I see you mentioned a 'final table' sp maybe you already have the staging bit worked out.
Can you post the create table statements for your staging table and your final table and I'll fill in the missing bits.

UOC

ASKER

I use a DTS script to get the data from the csv file to the holding table called 'temp_olddata_upload'. All the other fields in the table I can put into their respective tables but the data in column 12 I cannot do so at the moment it is sitting in the above table in a fields called 'acode' in varchar format.

The attached code snippet shows the data being uploaed to the table and the other commands to put the other fields in their final tables.

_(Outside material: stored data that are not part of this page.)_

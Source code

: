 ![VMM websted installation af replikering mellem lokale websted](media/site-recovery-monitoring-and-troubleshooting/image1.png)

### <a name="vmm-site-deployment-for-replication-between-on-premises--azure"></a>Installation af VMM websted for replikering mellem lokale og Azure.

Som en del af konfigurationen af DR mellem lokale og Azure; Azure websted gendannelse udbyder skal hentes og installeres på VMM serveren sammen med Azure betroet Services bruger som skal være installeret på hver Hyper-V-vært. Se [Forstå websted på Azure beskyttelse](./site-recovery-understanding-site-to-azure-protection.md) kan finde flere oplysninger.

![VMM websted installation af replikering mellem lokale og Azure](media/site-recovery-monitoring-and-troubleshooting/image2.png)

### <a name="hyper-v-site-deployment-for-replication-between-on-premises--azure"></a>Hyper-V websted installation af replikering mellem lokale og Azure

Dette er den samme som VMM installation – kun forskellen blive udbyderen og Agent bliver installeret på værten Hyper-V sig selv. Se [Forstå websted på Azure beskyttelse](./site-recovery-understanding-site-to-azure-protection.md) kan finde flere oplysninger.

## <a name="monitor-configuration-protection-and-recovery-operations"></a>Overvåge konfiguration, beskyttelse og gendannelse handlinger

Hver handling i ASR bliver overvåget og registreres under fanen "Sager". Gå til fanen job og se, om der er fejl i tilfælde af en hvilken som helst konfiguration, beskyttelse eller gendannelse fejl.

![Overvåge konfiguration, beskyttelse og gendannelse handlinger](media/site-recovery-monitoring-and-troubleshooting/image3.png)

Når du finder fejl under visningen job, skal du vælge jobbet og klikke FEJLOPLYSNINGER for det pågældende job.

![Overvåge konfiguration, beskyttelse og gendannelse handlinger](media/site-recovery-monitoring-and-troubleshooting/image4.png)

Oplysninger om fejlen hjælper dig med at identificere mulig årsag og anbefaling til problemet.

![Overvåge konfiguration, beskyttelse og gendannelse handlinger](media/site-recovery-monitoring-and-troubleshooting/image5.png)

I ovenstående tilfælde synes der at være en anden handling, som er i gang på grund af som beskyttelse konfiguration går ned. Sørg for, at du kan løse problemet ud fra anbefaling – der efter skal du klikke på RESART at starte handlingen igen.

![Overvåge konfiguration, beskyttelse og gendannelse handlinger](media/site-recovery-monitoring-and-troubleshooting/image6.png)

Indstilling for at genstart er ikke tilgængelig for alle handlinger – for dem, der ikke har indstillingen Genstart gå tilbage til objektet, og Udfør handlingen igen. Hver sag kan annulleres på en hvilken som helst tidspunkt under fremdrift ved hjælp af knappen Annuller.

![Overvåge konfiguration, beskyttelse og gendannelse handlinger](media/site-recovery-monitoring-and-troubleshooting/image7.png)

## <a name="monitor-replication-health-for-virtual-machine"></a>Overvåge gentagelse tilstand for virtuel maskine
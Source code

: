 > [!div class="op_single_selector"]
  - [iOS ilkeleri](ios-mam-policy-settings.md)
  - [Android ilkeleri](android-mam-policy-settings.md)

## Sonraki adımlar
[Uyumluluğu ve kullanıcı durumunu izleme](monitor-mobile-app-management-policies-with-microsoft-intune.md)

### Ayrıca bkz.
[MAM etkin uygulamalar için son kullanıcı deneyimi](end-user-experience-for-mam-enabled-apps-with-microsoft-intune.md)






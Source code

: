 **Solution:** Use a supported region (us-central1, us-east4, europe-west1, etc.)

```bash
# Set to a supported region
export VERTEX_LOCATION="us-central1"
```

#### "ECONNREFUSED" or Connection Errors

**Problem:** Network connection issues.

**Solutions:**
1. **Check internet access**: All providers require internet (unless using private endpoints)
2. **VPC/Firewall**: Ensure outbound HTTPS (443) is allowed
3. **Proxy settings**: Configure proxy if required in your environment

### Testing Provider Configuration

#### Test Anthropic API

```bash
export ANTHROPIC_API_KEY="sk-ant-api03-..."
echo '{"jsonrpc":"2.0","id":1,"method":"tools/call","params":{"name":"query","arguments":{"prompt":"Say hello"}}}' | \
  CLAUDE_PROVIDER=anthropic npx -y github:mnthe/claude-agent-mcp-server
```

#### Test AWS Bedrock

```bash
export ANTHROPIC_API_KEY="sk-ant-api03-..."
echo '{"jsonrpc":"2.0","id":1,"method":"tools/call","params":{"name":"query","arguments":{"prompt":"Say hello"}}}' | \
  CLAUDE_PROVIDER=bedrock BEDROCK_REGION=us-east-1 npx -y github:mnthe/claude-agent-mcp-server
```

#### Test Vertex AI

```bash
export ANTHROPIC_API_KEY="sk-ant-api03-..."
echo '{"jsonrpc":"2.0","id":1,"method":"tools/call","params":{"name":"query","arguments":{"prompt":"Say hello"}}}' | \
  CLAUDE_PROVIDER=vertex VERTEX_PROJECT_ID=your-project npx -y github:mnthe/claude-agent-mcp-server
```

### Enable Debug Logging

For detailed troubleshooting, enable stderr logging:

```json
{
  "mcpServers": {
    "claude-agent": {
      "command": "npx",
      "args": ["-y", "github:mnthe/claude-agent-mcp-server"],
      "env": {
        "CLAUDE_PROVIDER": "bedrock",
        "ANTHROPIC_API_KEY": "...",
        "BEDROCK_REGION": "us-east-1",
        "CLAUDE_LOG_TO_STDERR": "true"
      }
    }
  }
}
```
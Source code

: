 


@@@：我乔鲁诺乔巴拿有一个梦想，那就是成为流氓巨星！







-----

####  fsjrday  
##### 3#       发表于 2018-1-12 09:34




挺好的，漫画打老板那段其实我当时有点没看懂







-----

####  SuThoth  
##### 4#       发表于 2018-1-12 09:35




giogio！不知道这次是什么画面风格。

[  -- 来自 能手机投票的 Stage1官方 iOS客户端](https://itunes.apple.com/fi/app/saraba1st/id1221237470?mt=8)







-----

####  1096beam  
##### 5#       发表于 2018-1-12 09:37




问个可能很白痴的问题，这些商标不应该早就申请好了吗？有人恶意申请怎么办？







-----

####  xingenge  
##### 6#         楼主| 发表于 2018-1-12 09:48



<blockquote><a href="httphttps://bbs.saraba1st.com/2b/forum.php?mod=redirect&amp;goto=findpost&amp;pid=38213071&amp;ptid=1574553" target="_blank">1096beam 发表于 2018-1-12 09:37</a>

The command missing is that to put the column 12 and 13 into the anal_06 table.

From the code you have put up, will that work if some of the fields are empty because as I mentioned earlier, ther can be as little as one acode or as many as 20 so if that code is run with less will it still work?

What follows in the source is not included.